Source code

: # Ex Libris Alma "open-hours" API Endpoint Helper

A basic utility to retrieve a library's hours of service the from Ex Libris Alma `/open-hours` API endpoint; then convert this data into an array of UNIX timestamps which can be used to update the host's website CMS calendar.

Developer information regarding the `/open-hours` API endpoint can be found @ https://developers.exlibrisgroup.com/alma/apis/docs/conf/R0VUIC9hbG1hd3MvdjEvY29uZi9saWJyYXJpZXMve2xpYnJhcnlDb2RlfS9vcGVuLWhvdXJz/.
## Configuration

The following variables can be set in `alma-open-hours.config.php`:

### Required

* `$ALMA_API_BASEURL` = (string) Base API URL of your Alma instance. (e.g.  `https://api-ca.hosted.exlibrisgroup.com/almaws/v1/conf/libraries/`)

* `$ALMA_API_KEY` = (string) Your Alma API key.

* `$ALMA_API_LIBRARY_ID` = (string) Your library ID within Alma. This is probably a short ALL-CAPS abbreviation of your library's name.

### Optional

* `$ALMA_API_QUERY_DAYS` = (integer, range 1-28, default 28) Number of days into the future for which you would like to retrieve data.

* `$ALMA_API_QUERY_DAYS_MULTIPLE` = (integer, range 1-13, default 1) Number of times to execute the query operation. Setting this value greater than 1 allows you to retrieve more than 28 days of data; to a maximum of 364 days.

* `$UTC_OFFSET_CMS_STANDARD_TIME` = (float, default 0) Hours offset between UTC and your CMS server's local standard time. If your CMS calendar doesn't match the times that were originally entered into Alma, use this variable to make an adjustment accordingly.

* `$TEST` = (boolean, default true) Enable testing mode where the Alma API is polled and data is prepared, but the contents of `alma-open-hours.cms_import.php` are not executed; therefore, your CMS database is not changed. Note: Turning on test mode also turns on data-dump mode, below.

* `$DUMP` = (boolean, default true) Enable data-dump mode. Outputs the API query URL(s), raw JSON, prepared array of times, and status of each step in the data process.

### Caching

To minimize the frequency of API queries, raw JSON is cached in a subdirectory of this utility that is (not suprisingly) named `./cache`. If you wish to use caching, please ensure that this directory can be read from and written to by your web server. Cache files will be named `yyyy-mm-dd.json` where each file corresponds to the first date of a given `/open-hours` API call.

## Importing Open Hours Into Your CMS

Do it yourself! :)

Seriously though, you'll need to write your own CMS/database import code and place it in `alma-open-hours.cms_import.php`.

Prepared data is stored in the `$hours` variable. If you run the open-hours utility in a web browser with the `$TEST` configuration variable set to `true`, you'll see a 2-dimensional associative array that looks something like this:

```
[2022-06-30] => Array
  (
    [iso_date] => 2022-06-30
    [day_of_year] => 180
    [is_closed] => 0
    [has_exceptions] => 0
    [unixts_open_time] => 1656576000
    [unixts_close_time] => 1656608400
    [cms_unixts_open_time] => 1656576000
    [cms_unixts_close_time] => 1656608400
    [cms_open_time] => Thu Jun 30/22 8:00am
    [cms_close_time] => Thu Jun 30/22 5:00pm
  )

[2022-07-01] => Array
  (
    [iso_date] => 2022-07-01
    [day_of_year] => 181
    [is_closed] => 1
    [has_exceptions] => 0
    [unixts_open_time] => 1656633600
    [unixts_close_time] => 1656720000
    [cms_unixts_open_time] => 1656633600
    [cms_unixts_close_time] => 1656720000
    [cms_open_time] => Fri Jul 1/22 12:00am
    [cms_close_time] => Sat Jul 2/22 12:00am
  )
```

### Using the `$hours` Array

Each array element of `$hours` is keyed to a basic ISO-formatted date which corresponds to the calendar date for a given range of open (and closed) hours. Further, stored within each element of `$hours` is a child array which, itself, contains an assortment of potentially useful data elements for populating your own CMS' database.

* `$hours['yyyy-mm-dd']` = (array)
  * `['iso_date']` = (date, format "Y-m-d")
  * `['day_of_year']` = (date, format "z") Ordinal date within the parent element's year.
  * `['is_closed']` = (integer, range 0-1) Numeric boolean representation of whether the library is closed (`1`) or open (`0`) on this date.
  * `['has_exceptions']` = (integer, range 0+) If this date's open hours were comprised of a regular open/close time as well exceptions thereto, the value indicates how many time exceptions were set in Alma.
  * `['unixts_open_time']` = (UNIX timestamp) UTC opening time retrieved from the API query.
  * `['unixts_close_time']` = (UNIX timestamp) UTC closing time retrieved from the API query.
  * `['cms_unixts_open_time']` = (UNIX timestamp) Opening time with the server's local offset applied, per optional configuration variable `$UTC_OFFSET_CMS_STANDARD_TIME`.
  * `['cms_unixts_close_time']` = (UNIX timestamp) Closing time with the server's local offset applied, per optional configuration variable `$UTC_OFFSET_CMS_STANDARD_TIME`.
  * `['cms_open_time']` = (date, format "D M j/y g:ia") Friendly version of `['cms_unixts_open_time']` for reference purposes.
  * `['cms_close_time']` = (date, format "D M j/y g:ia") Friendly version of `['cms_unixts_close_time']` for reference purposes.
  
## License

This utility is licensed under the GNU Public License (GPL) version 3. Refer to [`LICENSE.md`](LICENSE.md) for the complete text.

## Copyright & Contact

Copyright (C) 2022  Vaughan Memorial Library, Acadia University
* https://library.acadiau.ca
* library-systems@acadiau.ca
==============================
=== Work item ===
Reproduce the entries exactly, but only from their first line to the line holding "A basic utility", with that last line kept.

=== Response to this exercise ===
Source code

: # Ex Libris Alma "open-hours" API Endpoint Helper

A basic utility to retrieve a library's hours of service the from Ex Libris Alma `/open-hours` API endpoint; then convert this data into an array of UNIX timestamps which can be used to update the host's website CMS calendar.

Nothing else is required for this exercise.